◆ **Data section**:
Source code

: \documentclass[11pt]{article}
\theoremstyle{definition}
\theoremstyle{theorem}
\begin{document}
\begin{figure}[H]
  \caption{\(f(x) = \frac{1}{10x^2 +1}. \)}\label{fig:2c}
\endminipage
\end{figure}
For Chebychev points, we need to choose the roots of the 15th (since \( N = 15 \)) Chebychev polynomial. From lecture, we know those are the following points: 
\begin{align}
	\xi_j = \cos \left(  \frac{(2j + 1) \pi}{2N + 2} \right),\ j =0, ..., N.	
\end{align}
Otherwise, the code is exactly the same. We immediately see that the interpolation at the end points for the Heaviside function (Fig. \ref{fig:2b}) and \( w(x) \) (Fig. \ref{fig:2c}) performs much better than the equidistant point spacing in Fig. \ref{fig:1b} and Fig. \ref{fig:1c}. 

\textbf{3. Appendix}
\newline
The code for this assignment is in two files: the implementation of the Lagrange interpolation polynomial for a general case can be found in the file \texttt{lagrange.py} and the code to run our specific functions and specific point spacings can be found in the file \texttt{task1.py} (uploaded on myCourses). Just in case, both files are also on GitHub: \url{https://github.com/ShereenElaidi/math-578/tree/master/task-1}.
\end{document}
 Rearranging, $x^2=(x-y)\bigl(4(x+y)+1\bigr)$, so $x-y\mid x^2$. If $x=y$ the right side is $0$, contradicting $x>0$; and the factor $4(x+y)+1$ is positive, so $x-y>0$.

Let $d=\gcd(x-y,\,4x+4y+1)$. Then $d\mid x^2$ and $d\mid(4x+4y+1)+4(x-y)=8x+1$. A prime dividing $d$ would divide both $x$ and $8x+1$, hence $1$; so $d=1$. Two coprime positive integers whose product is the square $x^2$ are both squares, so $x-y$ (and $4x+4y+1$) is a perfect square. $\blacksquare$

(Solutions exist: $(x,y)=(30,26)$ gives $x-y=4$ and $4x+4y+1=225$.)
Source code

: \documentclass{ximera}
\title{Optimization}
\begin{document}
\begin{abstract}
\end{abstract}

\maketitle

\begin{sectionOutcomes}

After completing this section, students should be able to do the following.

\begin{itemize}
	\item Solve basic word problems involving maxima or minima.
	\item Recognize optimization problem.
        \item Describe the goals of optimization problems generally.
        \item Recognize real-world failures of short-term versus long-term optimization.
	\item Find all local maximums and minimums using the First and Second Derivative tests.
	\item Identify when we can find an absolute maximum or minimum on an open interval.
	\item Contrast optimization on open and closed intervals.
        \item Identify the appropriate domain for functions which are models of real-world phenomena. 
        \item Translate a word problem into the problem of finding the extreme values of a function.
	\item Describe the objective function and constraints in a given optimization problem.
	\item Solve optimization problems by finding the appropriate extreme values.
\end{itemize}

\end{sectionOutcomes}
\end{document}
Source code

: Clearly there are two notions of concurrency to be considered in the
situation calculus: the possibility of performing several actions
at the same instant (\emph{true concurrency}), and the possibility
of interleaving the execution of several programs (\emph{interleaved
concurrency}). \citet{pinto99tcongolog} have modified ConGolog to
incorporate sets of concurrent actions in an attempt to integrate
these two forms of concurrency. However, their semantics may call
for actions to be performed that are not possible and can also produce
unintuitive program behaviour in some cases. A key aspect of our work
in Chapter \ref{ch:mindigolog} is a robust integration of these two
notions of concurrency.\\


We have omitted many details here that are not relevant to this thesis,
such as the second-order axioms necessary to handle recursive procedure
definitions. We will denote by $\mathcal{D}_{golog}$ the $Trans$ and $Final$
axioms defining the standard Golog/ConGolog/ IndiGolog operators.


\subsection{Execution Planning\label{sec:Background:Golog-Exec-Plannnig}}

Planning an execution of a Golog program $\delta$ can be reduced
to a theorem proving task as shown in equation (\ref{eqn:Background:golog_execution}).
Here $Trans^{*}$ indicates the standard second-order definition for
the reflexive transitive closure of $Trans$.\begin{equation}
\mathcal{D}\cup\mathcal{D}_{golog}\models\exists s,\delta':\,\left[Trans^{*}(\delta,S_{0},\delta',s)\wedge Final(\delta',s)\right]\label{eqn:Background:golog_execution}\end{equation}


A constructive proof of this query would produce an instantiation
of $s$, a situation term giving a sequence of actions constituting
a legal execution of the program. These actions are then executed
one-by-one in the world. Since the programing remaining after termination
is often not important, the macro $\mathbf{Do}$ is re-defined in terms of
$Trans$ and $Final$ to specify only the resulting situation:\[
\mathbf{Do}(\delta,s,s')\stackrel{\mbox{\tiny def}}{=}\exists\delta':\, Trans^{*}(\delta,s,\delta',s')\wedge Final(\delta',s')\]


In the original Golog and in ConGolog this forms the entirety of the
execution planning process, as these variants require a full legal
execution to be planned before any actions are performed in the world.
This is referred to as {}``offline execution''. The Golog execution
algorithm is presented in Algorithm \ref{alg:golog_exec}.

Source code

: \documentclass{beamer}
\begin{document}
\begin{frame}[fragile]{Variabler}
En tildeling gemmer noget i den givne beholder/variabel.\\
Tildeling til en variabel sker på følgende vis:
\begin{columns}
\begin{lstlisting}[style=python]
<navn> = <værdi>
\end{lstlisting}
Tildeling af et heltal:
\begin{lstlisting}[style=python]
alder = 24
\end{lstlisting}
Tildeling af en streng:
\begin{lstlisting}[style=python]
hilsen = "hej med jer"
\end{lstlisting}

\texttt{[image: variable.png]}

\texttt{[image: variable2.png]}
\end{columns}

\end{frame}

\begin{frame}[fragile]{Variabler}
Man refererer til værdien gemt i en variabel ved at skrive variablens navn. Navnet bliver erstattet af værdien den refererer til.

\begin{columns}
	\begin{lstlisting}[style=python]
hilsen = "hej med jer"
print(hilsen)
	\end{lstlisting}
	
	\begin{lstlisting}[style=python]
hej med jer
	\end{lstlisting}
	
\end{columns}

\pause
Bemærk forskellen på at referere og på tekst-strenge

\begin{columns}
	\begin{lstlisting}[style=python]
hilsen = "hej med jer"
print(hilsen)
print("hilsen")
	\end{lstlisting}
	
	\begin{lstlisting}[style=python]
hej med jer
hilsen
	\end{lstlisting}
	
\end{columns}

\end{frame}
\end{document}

◆ **Task to carry out**: Please count how many lines of the listing include the word "wedge", giving the number by itself.

◆ **Answer for the task**: 2